[Items from a dataset]
<<<<
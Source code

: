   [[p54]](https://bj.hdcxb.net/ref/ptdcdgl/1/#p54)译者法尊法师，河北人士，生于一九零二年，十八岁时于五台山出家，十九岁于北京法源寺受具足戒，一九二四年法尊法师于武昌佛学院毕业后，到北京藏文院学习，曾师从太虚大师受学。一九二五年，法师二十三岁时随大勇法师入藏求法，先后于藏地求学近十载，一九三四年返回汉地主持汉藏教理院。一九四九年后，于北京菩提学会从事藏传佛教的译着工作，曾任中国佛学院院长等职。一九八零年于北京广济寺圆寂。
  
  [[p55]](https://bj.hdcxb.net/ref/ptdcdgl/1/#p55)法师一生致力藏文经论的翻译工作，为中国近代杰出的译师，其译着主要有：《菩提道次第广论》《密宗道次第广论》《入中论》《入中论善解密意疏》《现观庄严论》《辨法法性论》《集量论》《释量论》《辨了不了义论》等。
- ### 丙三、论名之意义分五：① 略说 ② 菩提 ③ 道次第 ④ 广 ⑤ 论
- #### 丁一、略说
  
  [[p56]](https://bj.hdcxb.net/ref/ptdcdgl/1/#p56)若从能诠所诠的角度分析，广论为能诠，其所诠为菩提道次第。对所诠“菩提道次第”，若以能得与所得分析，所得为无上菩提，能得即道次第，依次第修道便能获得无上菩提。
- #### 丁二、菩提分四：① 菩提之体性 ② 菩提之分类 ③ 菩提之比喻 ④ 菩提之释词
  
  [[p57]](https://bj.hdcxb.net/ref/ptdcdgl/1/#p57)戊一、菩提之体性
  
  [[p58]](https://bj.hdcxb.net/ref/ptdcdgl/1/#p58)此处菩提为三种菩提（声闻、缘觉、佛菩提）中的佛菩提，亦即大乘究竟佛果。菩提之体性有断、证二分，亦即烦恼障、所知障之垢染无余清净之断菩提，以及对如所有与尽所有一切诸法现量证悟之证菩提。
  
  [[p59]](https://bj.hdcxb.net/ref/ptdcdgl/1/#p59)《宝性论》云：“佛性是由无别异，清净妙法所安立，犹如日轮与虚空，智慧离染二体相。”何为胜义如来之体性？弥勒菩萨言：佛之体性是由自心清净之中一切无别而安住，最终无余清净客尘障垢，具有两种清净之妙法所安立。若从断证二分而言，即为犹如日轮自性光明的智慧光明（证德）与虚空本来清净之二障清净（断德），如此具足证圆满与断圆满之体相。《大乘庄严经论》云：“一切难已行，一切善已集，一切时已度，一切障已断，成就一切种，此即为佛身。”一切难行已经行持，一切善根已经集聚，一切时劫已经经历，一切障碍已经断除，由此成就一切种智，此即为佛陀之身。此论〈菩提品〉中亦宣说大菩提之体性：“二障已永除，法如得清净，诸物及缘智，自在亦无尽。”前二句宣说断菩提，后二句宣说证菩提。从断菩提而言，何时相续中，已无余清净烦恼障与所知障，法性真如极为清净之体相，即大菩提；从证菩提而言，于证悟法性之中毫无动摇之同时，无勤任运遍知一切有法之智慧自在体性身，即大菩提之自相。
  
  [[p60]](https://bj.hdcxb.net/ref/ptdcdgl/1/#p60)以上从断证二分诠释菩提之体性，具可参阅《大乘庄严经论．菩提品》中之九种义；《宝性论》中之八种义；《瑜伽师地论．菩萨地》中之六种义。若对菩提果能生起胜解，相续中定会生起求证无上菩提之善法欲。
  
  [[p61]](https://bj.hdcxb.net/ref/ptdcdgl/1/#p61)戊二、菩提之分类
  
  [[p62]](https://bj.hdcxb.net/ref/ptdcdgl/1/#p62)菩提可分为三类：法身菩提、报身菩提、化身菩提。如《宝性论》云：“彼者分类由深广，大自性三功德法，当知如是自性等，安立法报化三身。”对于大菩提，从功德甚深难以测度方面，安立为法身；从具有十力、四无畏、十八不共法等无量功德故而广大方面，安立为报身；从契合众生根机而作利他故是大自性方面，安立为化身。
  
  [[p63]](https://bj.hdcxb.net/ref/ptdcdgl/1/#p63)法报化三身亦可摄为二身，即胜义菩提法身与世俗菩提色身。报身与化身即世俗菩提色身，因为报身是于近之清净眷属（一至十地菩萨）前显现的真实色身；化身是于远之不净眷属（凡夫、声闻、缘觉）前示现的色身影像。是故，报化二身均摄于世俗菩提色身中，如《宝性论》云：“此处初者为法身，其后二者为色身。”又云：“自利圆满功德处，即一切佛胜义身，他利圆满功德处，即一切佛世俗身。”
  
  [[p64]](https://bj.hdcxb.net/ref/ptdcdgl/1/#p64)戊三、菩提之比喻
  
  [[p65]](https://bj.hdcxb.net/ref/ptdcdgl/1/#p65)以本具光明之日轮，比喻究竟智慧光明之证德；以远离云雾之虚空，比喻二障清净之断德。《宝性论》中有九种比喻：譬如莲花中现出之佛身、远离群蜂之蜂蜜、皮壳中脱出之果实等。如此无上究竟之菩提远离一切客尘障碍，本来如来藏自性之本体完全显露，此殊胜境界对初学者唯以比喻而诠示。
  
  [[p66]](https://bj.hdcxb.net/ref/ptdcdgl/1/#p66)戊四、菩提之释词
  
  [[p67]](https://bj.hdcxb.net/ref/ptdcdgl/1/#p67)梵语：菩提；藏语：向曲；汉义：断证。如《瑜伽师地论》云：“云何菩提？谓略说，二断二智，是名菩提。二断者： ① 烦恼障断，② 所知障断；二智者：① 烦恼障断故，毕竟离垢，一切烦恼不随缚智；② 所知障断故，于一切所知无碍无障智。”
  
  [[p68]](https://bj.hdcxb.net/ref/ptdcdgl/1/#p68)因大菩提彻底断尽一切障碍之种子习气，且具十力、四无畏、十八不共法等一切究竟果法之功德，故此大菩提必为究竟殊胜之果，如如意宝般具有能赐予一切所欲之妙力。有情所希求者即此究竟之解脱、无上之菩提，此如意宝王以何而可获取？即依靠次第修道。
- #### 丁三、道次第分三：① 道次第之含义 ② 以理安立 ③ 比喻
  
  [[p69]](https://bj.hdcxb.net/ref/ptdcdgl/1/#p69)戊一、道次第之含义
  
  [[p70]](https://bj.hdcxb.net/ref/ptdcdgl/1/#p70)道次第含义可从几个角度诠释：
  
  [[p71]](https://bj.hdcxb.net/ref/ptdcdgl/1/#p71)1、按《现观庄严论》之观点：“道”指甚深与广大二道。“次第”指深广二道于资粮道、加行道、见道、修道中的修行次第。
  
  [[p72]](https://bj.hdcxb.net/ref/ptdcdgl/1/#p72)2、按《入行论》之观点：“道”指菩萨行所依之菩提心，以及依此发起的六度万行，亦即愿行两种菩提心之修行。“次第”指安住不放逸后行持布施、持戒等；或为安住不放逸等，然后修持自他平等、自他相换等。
>>>>
<<<<
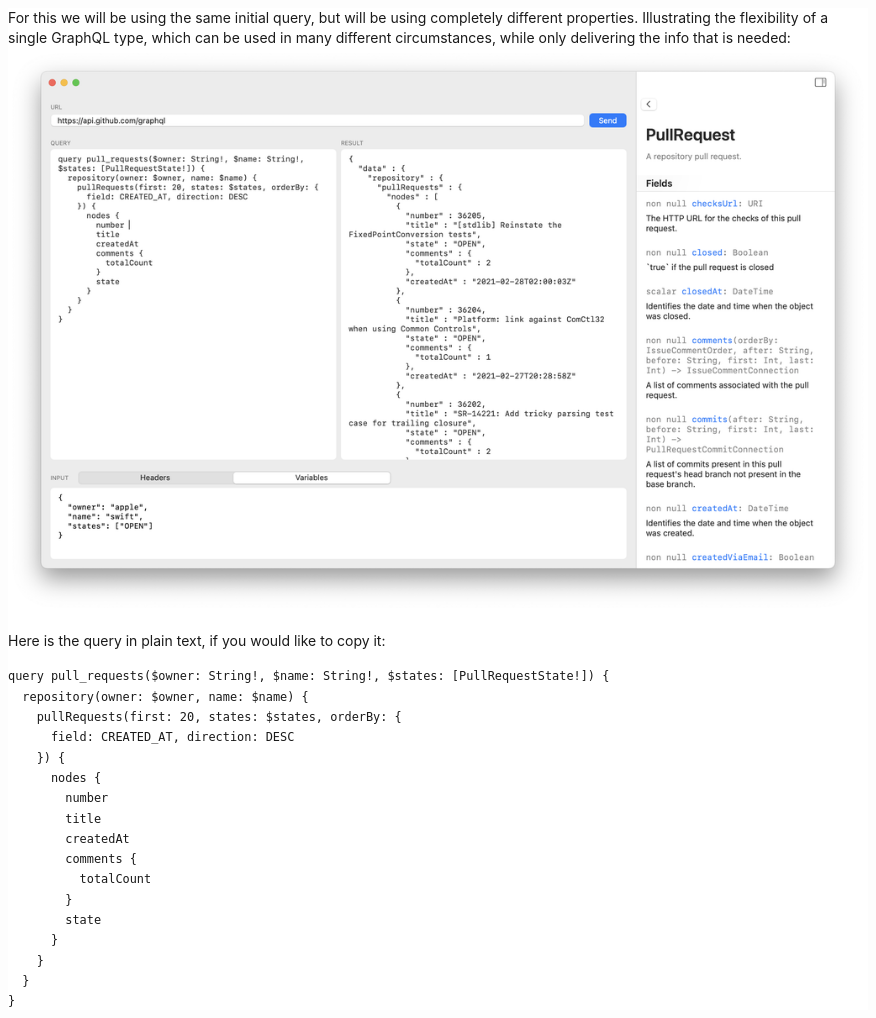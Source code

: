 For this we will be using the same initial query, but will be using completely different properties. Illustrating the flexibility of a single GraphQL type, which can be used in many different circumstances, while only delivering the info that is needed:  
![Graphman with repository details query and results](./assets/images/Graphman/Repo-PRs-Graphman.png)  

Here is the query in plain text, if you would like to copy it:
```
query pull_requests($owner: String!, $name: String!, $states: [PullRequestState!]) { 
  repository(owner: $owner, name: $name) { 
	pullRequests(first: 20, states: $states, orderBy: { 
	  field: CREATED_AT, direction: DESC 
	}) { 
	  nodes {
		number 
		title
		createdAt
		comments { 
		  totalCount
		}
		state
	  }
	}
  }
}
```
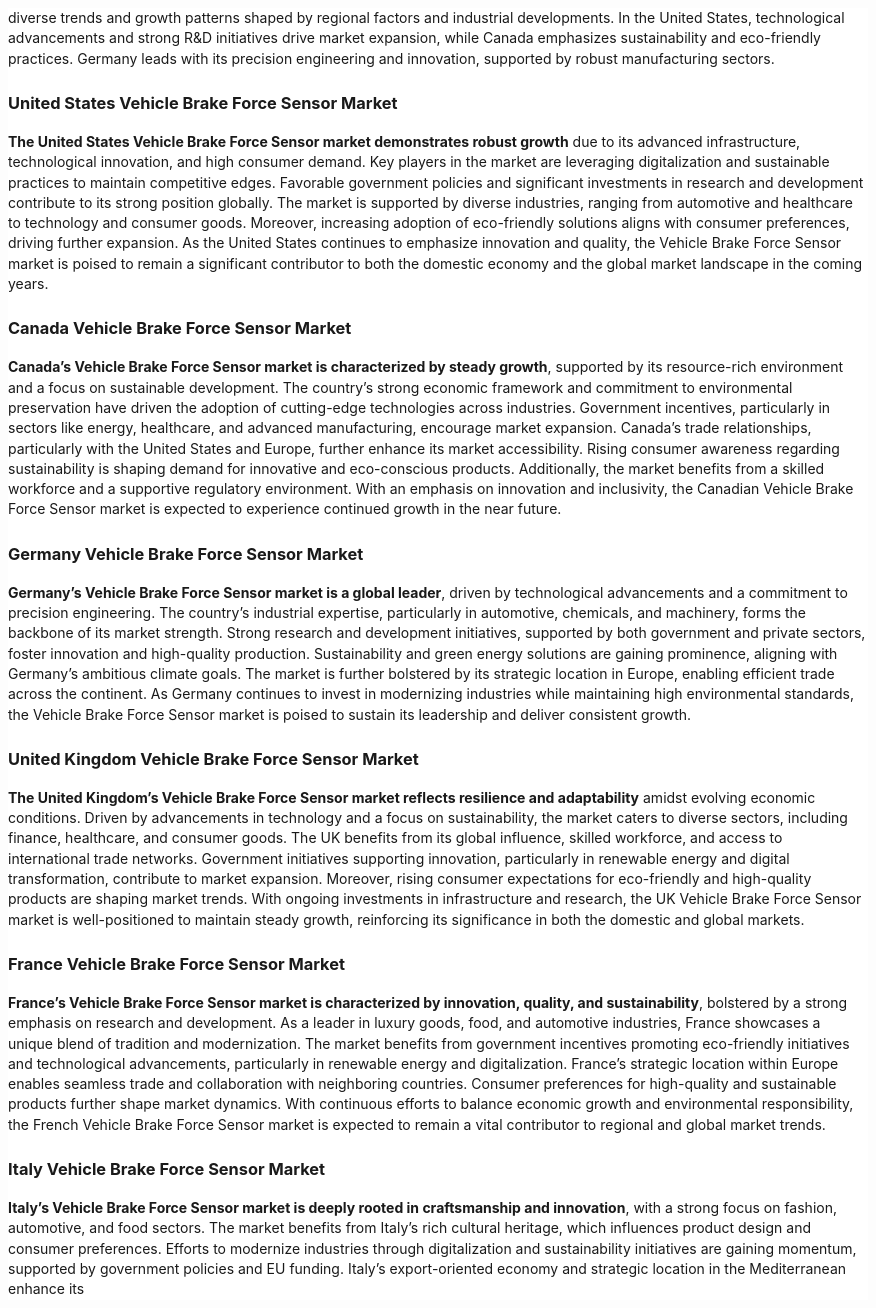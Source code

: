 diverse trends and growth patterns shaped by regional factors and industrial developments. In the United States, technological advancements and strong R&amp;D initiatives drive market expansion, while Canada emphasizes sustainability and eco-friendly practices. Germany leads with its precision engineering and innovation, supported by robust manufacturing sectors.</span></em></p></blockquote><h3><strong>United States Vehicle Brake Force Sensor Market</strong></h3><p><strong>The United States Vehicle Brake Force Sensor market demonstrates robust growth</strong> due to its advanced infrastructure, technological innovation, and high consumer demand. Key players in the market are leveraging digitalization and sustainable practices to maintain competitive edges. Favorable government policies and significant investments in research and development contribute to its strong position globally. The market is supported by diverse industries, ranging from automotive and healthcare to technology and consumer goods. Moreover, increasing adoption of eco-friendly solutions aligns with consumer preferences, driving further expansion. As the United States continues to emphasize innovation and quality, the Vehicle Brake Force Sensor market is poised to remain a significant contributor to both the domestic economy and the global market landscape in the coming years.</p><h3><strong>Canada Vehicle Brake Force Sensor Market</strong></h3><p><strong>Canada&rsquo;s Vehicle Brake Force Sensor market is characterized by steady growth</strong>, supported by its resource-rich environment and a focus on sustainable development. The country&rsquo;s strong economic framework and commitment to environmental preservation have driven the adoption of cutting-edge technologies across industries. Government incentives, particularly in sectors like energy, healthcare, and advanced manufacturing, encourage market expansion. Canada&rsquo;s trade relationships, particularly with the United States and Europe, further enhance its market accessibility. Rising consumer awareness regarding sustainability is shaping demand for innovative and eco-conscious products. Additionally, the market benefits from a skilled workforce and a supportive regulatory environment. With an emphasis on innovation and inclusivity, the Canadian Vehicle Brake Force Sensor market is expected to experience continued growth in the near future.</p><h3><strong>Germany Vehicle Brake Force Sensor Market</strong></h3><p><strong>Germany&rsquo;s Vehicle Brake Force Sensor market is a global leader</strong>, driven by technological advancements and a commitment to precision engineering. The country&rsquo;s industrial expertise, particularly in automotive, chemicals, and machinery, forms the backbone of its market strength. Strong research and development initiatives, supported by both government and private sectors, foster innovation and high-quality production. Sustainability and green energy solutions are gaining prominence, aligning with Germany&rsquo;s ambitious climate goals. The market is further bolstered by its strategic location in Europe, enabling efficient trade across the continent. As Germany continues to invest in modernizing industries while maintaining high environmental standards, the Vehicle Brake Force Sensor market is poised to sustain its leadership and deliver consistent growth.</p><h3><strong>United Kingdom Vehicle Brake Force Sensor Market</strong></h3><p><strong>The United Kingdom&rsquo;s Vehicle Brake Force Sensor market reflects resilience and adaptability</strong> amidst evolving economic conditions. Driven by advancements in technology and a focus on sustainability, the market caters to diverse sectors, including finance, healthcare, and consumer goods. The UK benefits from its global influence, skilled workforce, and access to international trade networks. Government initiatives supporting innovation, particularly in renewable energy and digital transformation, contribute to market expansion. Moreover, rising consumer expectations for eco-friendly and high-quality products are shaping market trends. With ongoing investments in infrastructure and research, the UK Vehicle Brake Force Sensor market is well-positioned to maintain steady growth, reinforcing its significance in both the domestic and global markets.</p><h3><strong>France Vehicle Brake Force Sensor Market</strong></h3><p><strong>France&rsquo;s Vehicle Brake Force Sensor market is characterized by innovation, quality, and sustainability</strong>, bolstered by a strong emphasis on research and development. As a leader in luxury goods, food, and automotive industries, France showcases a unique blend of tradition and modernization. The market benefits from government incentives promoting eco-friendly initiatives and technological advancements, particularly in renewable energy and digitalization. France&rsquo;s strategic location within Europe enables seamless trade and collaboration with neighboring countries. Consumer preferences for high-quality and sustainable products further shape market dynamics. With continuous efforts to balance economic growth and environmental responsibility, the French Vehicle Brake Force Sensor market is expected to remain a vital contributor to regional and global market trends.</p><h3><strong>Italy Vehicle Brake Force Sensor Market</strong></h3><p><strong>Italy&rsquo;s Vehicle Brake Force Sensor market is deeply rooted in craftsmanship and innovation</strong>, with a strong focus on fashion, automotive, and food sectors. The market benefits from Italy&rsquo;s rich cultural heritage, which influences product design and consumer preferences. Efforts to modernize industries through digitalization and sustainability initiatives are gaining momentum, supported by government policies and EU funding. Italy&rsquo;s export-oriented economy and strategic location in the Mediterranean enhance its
>>>>
<<<<
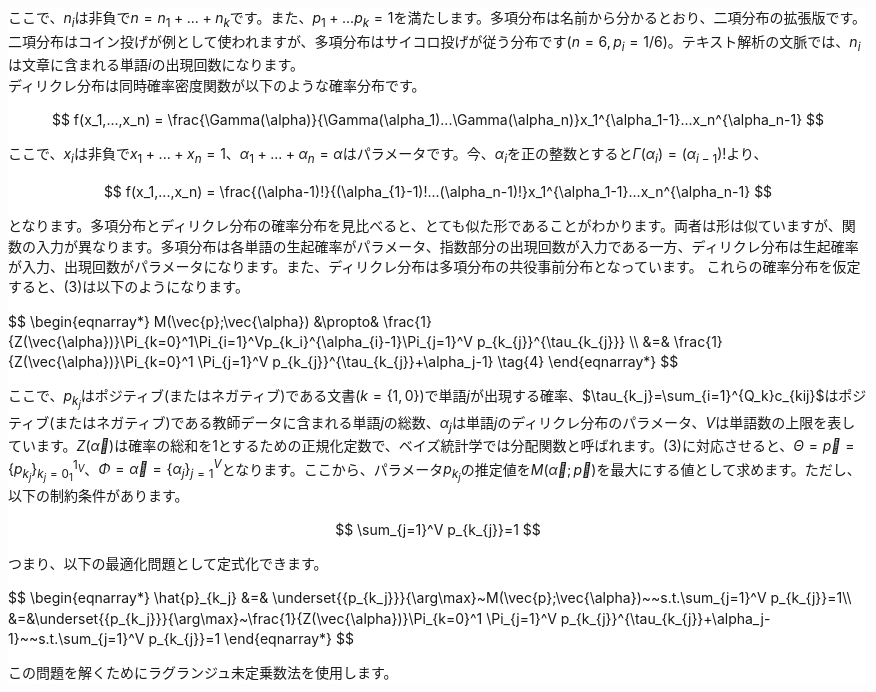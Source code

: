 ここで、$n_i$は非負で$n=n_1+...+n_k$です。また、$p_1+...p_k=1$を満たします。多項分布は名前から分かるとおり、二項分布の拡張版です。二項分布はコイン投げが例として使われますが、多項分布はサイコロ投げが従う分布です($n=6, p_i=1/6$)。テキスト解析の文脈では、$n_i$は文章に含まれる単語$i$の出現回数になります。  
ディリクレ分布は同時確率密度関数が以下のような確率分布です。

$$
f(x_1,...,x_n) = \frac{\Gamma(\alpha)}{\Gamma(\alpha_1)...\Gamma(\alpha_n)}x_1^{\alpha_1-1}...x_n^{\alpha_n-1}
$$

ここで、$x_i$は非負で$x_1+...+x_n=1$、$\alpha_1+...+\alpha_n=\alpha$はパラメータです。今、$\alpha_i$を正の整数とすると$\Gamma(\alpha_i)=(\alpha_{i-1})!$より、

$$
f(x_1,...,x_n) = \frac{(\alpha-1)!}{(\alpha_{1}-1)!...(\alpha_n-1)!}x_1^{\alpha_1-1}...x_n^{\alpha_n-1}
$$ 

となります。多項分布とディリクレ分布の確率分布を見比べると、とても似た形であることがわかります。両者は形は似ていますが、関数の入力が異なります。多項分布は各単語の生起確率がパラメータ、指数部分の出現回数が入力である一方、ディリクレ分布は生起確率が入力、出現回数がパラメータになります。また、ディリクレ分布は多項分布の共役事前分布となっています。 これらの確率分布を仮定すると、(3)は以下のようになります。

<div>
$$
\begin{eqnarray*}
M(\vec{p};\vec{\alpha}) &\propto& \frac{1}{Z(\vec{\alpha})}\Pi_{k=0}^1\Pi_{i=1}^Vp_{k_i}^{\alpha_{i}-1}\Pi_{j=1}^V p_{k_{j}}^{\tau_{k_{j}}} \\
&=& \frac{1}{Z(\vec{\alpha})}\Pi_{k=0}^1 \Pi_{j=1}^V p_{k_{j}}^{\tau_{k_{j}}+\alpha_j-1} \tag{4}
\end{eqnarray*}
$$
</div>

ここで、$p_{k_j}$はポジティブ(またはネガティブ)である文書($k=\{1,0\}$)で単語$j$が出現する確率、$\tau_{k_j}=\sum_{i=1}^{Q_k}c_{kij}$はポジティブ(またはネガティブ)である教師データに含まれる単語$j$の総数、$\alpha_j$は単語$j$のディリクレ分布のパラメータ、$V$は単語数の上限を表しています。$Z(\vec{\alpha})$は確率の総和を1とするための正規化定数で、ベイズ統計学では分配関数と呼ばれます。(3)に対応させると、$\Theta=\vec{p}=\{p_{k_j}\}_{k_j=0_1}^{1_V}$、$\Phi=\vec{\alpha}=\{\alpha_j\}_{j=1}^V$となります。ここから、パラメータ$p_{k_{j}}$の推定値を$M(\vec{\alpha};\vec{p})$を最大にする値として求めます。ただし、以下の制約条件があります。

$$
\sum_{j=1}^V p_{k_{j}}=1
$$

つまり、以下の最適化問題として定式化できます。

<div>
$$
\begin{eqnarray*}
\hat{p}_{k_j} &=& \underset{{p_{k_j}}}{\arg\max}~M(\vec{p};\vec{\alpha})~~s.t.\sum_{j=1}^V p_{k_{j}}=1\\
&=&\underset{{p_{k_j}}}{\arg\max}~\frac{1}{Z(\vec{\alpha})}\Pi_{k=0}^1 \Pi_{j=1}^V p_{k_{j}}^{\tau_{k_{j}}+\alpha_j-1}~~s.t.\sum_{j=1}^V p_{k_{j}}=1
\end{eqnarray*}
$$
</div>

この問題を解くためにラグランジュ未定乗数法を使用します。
>>>>
Please give an exact copy of the lines above, beginning with the line containing "[[p64]](https://bj.h" and running through the line containing "[[p65]](https://bj.h", and of no other lines.

● **TASK SOLUTION**
  [[p64]](https://bj.hdcxb.net/ref/ptdcdgl/1/#p64)戊三、菩提之比喻
  
  [[p65]](https://bj.hdcxb.net/ref/ptdcdgl/1/#p65)以本具光明之日轮，比喻究竟智慧光明之证德；以远离云雾之虚空，比喻二障清净之断德。《宝性论》中有九种比喻：譬如莲花中现出之佛身、远离群蜂之蜂蜜、皮壳中脱出之果实等。如此无上究竟之菩提远离一切客尘障碍，本来如来藏自性之本体完全显露，此殊胜境界对初学者唯以比喻而诠示。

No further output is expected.